How different is it for me to copy and paste the sample code on the Ruby on Rails site to create a new application, than for a computer algorithm to follow those same steps? To be clear, there remain a lot of complex decisions to make, and I’m not suggesting algorithms can do so: things like distributed systems engineering, cache design, and really just the act of taking a user requirement and turning it into a test.

So how is this like the steel industry? I think it reflects commodification and then automation. Steel was largely hand-made for years, but the pressure of capitalism generated rapid improvements in reducing costs - largely labor costs. Process and parts became standardized, so it was possible to set up mills at much lower cost. The difference in quality between US and (say) Indian steel became small enough to not matter. But even in India, the pressures continue downward, so India’s dramatically lower labor costs still cannot compete with automation.

Some of these pressures don’t exist in software, of course: there is still a large knowledge component to it, and there are no health and safety costs in software labor (the hazards of RSI and sitting notwithstanding). So I don’t see any big changes immediately, but the software industry is probably where the steel industry was in the 20s. In 50 years I cannot see software being written by hand at the level it is now, with the exception (like in steel) of low-quantity, high-tolerance products like embedded development. The rest will be generated automatically by algorithms based on well specified requirements and test cases. Silicon Valley will become the rust belt of technology. You realize that Pittsburgh, birthplace of the steel industry, was once the most expensive city in the US, right?

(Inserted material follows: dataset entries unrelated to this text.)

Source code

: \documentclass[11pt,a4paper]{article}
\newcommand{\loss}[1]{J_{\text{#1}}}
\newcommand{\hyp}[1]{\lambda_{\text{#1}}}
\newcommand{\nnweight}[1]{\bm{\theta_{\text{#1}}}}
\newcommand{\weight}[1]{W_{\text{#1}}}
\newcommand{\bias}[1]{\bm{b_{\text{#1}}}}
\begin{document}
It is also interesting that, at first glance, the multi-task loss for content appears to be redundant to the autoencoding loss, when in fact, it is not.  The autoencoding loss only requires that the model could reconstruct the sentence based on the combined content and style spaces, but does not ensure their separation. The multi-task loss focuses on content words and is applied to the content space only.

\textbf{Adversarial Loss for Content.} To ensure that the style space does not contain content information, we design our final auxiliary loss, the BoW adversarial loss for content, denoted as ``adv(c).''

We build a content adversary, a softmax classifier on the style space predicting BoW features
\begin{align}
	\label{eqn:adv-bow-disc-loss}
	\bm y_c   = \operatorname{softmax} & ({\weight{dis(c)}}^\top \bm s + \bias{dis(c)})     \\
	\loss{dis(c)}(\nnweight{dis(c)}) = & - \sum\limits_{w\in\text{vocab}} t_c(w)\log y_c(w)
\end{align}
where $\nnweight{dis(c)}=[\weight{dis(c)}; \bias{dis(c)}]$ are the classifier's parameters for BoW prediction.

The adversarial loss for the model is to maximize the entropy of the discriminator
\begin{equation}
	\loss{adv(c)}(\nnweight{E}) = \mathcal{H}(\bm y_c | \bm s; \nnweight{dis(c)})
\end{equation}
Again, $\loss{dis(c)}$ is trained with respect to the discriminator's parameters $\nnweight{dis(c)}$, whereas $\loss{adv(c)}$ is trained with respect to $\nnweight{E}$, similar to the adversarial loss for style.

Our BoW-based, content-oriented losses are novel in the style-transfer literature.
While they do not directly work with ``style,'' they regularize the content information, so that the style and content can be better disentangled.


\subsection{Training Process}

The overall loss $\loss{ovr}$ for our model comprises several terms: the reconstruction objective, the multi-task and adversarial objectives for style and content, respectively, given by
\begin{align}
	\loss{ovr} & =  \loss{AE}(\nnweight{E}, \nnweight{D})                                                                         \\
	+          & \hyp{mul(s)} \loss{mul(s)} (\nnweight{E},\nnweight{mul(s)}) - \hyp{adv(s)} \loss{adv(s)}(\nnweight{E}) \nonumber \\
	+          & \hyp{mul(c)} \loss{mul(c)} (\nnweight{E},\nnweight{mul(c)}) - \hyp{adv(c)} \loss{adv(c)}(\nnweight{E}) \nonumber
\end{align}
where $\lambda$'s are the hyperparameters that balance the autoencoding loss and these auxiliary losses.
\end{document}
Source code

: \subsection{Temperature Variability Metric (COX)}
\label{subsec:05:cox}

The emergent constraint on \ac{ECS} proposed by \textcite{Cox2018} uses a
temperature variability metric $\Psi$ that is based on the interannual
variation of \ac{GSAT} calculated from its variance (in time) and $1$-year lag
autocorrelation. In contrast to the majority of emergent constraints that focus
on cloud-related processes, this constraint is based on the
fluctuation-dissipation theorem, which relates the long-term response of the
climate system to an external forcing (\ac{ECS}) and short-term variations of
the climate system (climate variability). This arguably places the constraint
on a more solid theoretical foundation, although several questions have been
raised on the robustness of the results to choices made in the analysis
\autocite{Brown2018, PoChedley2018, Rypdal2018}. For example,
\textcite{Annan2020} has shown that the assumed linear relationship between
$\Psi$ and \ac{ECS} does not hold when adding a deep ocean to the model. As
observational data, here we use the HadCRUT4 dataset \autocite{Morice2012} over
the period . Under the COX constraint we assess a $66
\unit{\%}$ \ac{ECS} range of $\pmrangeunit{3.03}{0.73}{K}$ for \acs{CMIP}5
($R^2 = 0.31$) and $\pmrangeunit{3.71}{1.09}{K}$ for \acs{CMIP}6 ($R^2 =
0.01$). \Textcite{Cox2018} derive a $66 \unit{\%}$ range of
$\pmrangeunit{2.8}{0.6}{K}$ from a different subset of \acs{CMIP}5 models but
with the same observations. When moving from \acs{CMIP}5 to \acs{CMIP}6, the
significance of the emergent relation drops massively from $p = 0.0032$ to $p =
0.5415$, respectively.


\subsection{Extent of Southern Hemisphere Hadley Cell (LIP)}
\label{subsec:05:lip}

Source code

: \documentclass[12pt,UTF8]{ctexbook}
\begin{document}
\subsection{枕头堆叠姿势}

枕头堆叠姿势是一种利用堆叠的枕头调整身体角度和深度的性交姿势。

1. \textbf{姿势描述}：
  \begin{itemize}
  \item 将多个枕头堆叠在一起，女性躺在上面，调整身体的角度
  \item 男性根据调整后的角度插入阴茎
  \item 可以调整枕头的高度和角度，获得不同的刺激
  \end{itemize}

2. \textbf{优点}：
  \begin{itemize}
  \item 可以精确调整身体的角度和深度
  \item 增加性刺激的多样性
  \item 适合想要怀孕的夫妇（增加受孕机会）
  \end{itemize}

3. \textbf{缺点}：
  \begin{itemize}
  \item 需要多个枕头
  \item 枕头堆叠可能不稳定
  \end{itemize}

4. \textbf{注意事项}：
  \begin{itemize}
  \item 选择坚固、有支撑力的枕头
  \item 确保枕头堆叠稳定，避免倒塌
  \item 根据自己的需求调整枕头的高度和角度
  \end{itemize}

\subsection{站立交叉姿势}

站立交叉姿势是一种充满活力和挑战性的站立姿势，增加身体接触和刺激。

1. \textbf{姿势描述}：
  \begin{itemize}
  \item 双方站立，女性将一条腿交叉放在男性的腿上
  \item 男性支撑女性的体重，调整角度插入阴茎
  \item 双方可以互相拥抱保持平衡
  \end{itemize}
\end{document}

If you doubt this, I think we are really arguing over when, and not what. My simplest example is coding interviews. Why test people on knowledge of algorithms that are well understood, to the point where they are in textbooks and well-used library code? The computer can write the FizzBuzz program faster and more efficiently than a human can. Over the next few decades, I believe Mark Harman’s optimization approach will encompass more and more of what we now do by hand.